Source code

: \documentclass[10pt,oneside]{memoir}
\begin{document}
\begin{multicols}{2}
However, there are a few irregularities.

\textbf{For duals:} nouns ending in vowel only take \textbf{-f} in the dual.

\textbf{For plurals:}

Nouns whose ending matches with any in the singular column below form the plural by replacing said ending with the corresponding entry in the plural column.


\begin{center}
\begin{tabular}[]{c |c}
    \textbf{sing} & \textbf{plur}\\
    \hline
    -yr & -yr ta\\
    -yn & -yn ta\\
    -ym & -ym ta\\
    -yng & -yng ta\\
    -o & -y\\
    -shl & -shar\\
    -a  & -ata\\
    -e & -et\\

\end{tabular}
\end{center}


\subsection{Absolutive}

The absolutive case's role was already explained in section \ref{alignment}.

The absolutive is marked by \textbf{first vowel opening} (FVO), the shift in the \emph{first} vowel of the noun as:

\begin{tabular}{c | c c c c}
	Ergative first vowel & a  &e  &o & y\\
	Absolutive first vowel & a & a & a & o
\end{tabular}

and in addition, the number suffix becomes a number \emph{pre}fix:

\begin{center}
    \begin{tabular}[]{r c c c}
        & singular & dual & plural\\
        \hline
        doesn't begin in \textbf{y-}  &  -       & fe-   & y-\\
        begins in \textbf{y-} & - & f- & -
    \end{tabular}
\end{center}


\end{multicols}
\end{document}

------------------------

Your assignment –
Repeat all of the records exactly.

Exercise result –
Source code

: \documentclass[10pt,oneside]{memoir}
\begin{document}
\begin{multicols}{2}
However, there are a few irregularities.

\textbf{For duals:} nouns ending in vowel only take \textbf{-f} in the dual.

\textbf{For plurals:}

Nouns whose ending matches with any in the singular column below form the plural by replacing said ending with the corresponding entry in the plural column.


\begin{center}
\begin{tabular}[]{c |c}
    \textbf{sing} & \textbf{plur}\\
    \hline
    -yr & -yr ta\\
    -yn & -yn ta\\
    -ym & -ym ta\\
    -yng & -yng ta\\
    -o & -y\\
    -shl & -shar\\
    -a  & -ata\\
    -e & -et\\

\end{tabular}
\end{center}


\subsection{Absolutive}

The absolutive case's role was already explained in section \ref{alignment}.

The absolutive is marked by \textbf{first vowel opening} (FVO), the shift in the \emph{first} vowel of the noun as:

\begin{tabular}{c | c c c c}
	Ergative first vowel & a  &e  &o & y\\
	Absolutive first vowel & a & a & a & o
\end{tabular}

and in addition, the number suffix becomes a number \emph{pre}fix:

\begin{center}
    \begin{tabular}[]{r c c c}
        & singular & dual & plural\\
        \hline
        doesn't begin in \textbf{y-}  &  -       & fe-   & y-\\
        begins in \textbf{y-} & - & f- & -
    \end{tabular}
\end{center}


\end{multicols}
\end{document}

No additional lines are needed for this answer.